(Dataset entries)

►

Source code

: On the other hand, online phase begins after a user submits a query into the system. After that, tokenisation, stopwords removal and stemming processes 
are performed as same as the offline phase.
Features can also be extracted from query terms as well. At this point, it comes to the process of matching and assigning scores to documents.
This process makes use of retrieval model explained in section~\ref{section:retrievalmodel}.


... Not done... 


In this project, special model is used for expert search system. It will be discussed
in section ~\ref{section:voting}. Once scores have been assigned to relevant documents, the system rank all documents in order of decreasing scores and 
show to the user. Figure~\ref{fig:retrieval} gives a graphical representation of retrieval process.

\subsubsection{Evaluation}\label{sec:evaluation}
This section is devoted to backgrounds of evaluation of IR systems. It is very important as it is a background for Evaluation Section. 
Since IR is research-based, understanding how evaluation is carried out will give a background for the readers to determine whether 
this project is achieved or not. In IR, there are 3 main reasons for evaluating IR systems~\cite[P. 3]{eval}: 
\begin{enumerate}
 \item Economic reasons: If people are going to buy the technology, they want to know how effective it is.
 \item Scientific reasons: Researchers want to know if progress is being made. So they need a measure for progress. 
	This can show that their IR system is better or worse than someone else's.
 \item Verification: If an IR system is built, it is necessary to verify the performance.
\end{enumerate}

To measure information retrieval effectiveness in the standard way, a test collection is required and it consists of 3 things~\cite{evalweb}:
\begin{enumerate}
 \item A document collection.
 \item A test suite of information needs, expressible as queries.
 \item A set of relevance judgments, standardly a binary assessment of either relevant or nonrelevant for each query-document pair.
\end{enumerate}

◄

• WORK ITEM:
Your task is an exact transcription of every line above.

• SOLVED EXERCISE:
Source code

: On the other hand, online phase begins after a user submits a query into the system. After that, tokenisation, stopwords removal and stemming processes 
are performed as same as the offline phase.
Features can also be extracted from query terms as well. At this point, it comes to the process of matching and assigning scores to documents.
This process makes use of retrieval model explained in section~\ref{section:retrievalmodel}.


... Not done... 


In this project, special model is used for expert search system. It will be discussed
in section ~\ref{section:voting}. Once scores have been assigned to relevant documents, the system rank all documents in order of decreasing scores and 
show to the user. Figure~\ref{fig:retrieval} gives a graphical representation of retrieval process.

\subsubsection{Evaluation}\label{sec:evaluation}
This section is devoted to backgrounds of evaluation of IR systems. It is very important as it is a background for Evaluation Section. 
Since IR is research-based, understanding how evaluation is carried out will give a background for the readers to determine whether 
this project is achieved or not. In IR, there are 3 main reasons for evaluating IR systems~\cite[P. 3]{eval}: 
\begin{enumerate}
 \item Economic reasons: If people are going to buy the technology, they want to know how effective it is.
 \item Scientific reasons: Researchers want to know if progress is being made. So they need a measure for progress. 
	This can show that their IR system is better or worse than someone else's.
 \item Verification: If an IR system is built, it is necessary to verify the performance.
\end{enumerate}

To measure information retrieval effectiveness in the standard way, a test collection is required and it consists of 3 things~\cite{evalweb}:
\begin{enumerate}
 \item A document collection.
 \item A test suite of information needs, expressible as queries.
 \item A set of relevance judgments, standardly a binary assessment of either relevant or nonrelevant for each query-document pair.
\end{enumerate}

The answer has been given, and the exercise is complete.